What you will do: I'd like every entry transcribed word for word, with no pictures.
[Start of section]
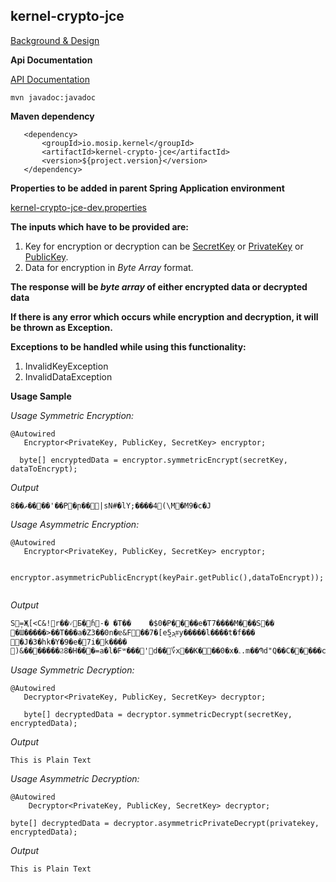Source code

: ## kernel-crypto-jce
[Background & Design](../../docs/design/kernel/kernel-crypto.md)

**Api Documentation**

[API Documentation <TBA>](TBA)

```
mvn javadoc:javadoc
```

**Maven dependency**
  
 ```
    <dependency>
		<groupId>io.mosip.kernel</groupId>
		<artifactId>kernel-crypto-jce</artifactId>
		<version>${project.version}</version>
	</dependency>
 ```


**Properties to be added in parent Spring Application environment** 

[kernel-crypto-jce-dev.properties](../../config/kernel-crypto-jce-dev.properties)

**The inputs which have to be provided are:**
1. Key for encryption or decryption can be [SecretKey](https://docs.oracle.com/javase/8/docs/api/javax/crypto/SecretKey.html) or [PrivateKey](https://docs.oracle.com/javase/8/docs/api/java/security/PrivateKey.html) or [PublicKey](https://docs.oracle.com/javase/8/docs/api/java/security/PublicKey.html). 
2. Data for encryption in *Byte Array* format.


**The response will be *byte array* of either encrypted data or decrypted data** 

**If there is any error which occurs while encryption and decryption, it will be thrown as Exception.** 

**Exceptions to be handled while using this functionality:**
1. InvalidKeyException
2. InvalidDataException

**Usage Sample**



  
*Usage Symmetric Encryption:*
 
 ```
@Autowired
	Encryptor<PrivateKey, PublicKey, SecretKey> encryptor;
	
   byte[] encryptedData = encryptor.symmetricEncrypt(secretKey, dataToEncrypt);
```
 
 *Output*
 
 ```
8��ޡ����'��P�ր��|sN#�lY;����4(\M�M9�c�J
 ```
 
 *Usage Asymmetric Encryption:*
 
 ```
 @Autowired
	Encryptor<PrivateKey, PublicKey, SecretKey> encryptor;
	
	encryptor.asymmetricPublicEncrypt(keyPair.getPublic(),dataToEncrypt));
	
 ```
 
  *Output*
 
 ```
S݄=Җ[<C&!r��˅Б�ɦ-�	�T��	�$0�P����e�T7����M���S��
�Ɯ�����>��T���a�Z3��0n�ɐ&F��7�[eܕ̺5#͉y�����l����t�f���𲞊�J�3�hk�Y�9�e�7i�k����
)&�������Ϩ8�H���=a�l�Fʷ���'d��؆x��K���0�x�ۦ.m��Պd"Q��C�����c��hvϟi�S��q�Q��
 ```

 *Usage Symmetric Decryption:*
 
 ```
 @Autowired 
	Decryptor<PrivateKey, PublicKey, SecretKey> decryptor;
	
	byte[] decryptedData = decryptor.symmetricDecrypt(secretKey, encryptedData);
```


*Output*

```
This is Plain Text
```

*Usage Asymmetric Decryption:*

```
@Autowired 
	Decryptor<PrivateKey, PublicKey, SecretKey> decryptor;
	
byte[] decryptedData = decryptor.asymmetricPrivateDecrypt(privatekey, encryptedData);
```

*Output*

```
This is Plain Text
```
[End of section]
Answer to this task:
Source code

: ## kernel-crypto-jce
[Background & Design](../../docs/design/kernel/kernel-crypto.md)

**Api Documentation**

[API Documentation <TBA>](TBA)

```
mvn javadoc:javadoc
```

**Maven dependency**
  
 ```
    <dependency>
		<groupId>io.mosip.kernel</groupId>
		<artifactId>kernel-crypto-jce</artifactId>
		<version>${project.version}</version>
	</dependency>
 ```


**Properties to be added in parent Spring Application environment** 

[kernel-crypto-jce-dev.properties](../../config/kernel-crypto-jce-dev.properties)

**The inputs which have to be provided are:**
1. Key for encryption or decryption can be [SecretKey](https://docs.oracle.com/javase/8/docs/api/javax/crypto/SecretKey.html) or [PrivateKey](https://docs.oracle.com/javase/8/docs/api/java/security/PrivateKey.html) or [PublicKey](https://docs.oracle.com/javase/8/docs/api/java/security/PublicKey.html). 
2. Data for encryption in *Byte Array* format.


**The response will be *byte array* of either encrypted data or decrypted data** 

**If there is any error which occurs while encryption and decryption, it will be thrown as Exception.** 

**Exceptions to be handled while using this functionality:**
1. InvalidKeyException
2. InvalidDataException

**Usage Sample**



  
*Usage Symmetric Encryption:*
 
 ```
@Autowired
	Encryptor<PrivateKey, PublicKey, SecretKey> encryptor;
	
   byte[] encryptedData = encryptor.symmetricEncrypt(secretKey, dataToEncrypt);
```
 
 *Output*
 
 ```
8��ޡ����'��P�ր��|sN#�lY;����4(\M�M9�c�J
 ```
 
 *Usage Asymmetric Encryption:*
 
 ```
 @Autowired
	Encryptor<PrivateKey, PublicKey, SecretKey> encryptor;
	
	encryptor.asymmetricPublicEncrypt(keyPair.getPublic(),dataToEncrypt));
	
 ```
 
  *Output*
 
 ```
S݄=Җ[<C&!r��˅Б�ɦ-�	�T��	�$0�P����e�T7����M���S��
�Ɯ�����>��T���a�Z3��0n�ɐ&F��7�[eܕ̺5#͉y�����l����t�f���𲞊�J�3�hk�Y�9�e�7i�k����
)&�������Ϩ8�H���=a�l�Fʷ���'d��؆x��K���0�x�ۦ.m��Պd"Q��C�����c��hvϟi�S��q�Q��
 ```

 *Usage Symmetric Decryption:*
 
 ```
 @Autowired 
	Decryptor<PrivateKey, PublicKey, SecretKey> decryptor;
	
	byte[] decryptedData = decryptor.symmetricDecrypt(secretKey, encryptedData);
```


*Output*

```
This is Plain Text
```

*Usage Asymmetric Decryption:*

```
@Autowired 
	Decryptor<PrivateKey, PublicKey, SecretKey> decryptor;
	
byte[] decryptedData = decryptor.asymmetricPrivateDecrypt(privatekey, encryptedData);
```

*Output*

```
This is Plain Text
```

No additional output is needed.